IŞİD
Davutoğlu'ndan Suriye'de yabancı savaşçılar uyarısı
Başbakan Ahmet Davutoğlu, BM Genel Sekreteri Ban Ki-moon ile görüşmesinden sonra basın toplantısı düzenledi. Davutoğlu Türkiye'nin Suriye'de IŞİD'e karşı olduğu kadar Lübnan ve İran'dan gelen diğer yabancı savaşçılara da karşı olduğunu söyledi.

başbakan ahmet davutoğlu, bm ziyareti kapsamında genel sekreter ban ki-moon ile görüştü. görüşme sonrası basın toplantısı düzenleyen davutoğlu; suriye'deki iç savaş, irak'ta işid ile mücadele ve türkiye-mısır ilişkileri konularında mesajlar verdi.

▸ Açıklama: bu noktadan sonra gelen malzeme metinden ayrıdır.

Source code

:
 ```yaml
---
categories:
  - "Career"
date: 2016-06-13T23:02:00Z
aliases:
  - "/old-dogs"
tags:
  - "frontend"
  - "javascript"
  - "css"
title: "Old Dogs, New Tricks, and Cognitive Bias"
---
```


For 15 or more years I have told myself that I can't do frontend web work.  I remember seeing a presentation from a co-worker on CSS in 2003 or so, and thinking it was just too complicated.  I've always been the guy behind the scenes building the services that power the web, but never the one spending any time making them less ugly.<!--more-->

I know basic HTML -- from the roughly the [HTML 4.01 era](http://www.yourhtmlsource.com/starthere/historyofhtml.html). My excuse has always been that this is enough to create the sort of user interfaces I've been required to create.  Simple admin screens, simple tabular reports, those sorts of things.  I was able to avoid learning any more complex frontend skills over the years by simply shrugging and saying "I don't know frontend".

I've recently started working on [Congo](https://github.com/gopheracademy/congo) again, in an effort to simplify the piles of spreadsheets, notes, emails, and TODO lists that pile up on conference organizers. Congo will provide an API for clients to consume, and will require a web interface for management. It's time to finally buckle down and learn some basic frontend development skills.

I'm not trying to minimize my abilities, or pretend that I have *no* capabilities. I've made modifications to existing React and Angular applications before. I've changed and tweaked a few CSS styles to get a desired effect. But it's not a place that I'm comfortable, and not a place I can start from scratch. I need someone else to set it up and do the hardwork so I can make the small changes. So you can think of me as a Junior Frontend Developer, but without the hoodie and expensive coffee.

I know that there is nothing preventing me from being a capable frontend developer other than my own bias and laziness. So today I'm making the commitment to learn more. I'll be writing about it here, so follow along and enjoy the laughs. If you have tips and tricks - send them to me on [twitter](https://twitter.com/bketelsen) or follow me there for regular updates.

başbakan türkiye'nin suriye’den gelen 2 milyon kişiye kucağını açtığını vurgularken, "sadece kamplarda yaşayanlara 5 milyardan fazla para harcadık. bu tip şeyleri yapmak bm ve bmgk’nın sorumluluğundadır. biz türkiye’ye erişenlere ulaşıyoruz ama suriye’de yaşayanlara biz ulaşamıyoruz" dedi.
"rejimi destekleyen yabancı savaşçılara da karşıyız"
davutoğlu, genel sekreter ban ile halep’teki son gelişmeleri değerlendirdiklerini belirterek, "deaş ile terör örgütü olarak mücadele etmek bizim de ortak çabalarımız arasındadır. ama rejimi destekleyen yabancı savaşçılara da karşıyız. lübnan ve diğer ülkelerden gelen savaşçılara da karşıyız. suriye halkı iki gücün arasında ezilmemeli. baskıcı bir rejim ve terör örgütü arasında kalmamalı. barış içinde mezhep farklılıkları içinde yaşamaya odaklı bir çözüm olmalı" dedi.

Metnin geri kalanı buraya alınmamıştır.